Table	Entity	Purpose
`ai_workspaces`	`AIWorkspaceEntity`	Dynamic workspace configurations (soft-deletable, audited)
`ai_usage_records`	`AIUsageRecordEntity`	Token consumption and cost tracking (immutable)

Key indexes:

uq_ai_workspaces_tenant_name — unique workspace name per tenant (enforces the 409 Conflict on create at the DB level, not just at the manager level)
ix_ai_usage_records_tenant_workspace_date — billing queries by workspace and period
ix_ai_usage_records_tenant_provider_model — cost aggregation by provider/model

PromptBuilder — defense against prompt injection

All AI integration modules use PromptBuilder to separate system instructions from user-controlled data.
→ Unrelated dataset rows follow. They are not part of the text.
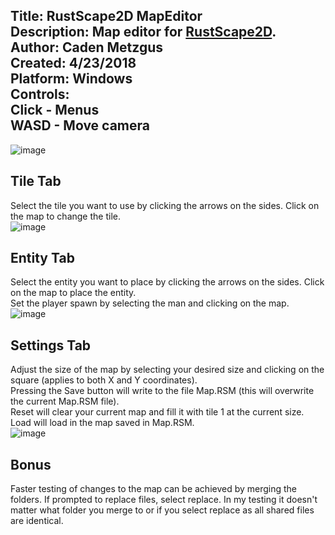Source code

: Title: RustScape2D MapEditor\
Description: Map editor for [RustScape2D](https://github.com/Cadexcy23/RustScape2D).\
Author: Caden Metzgus\
Created: 4/23/2018\
Platform: Windows\
Controls:\
Click - Menus\
WASD - Move camera
---
![image](https://github.com/Cadexcy23/Rustscape2D-MapEditor/assets/51723869/c9ee3dc4-232d-46d0-9f2c-e0d467046160)

## Tile Tab
Select the tile you want to use by clicking the arrows on the sides. Click on the map to change the tile.\
![image](https://github.com/Cadexcy23/Rustscape2D-MapEditor/assets/51723869/f876e029-38cb-4380-8d2d-9b0bb6cda83b)

## Entity Tab
Select the entity you want to place by clicking the arrows on the sides. Click on the map to place the entity.\
Set the player spawn by selecting the man and clicking on the map.\
![image](https://github.com/Cadexcy23/Rustscape2D-MapEditor/assets/51723869/14cbbddf-4e97-4646-8344-d1c07731877d)

## Settings Tab
Adjust the size of the map by selecting your desired size and clicking on the square (applies to both X and Y coordinates).\
Pressing the Save button will write to the file Map.RSM (this will overwrite the current Map.RSM file).\
Reset will clear your current map and fill it with tile 1 at the current size.\
Load will load in the map saved in Map.RSM.\
![image](https://github.com/Cadexcy23/Rustscape2D-MapEditor/assets/51723869/3dfc031f-9389-4acf-95d8-7763cab273f4)

## Bonus
Faster testing of changes to the map can be achieved by merging the folders. If prompted to replace files, select replace. In my testing it doesn't matter what folder you merge to or if you select replace as all shared files are identical.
This mitigates OWASP LLM01 (Prompt Injection) by wrapping user input in structured <data> delimiters with sanitization:

var pb = new PromptBuilder(maxInputLength: 50_000);

// Developer-controlled instructions (not sanitized)
pb.AppendInstruction("Analyze the following text for PII.");
pb.AppendInstruction("Return ONLY valid JSON.");

// User-controlled data (sanitized + truncated + delimited)
pb.AppendUserData("User ID", userId);
pb.AppendUserTextBlock("Document", documentText);

string prompt = pb.Build();

Output:

Analyze the following text for PII.
Return ONLY valid JSON.
User ID: <data>user-123</data>
Document
<data>
The actual document text goes here, sanitized...
</data>

Available methods

Method	Use for
`AppendInstruction(text)`	System instructions (developer-controlled, not sanitized)
`AppendUserData(label, value)`	Short user values wrapped in `<data>`
`AppendUserTextBlock(label, text)`	Long text blocks wrapped in `<data>`
`AppendUserDataJson(label, value)`	JSON-encoded values (prevents structural breakout)
`AppendUserDataMap(label, pairs)`	Key-value maps in a `<data>` block

Protections

Delimiter isolation — user data in <data> blocks, instructions outside.
Control-character stripping — Unicode control characters, zero-width chars, and bidirectional overrides are stripped to defeat obfuscation-based injection.
Tag neutralization — XML/HTML-like tags in user input are stripped to prevent delimiter spoofing (<data>, <system>, <tool>, …).
Length truncation — configurable maxInputLength prevents denial-of-wallet.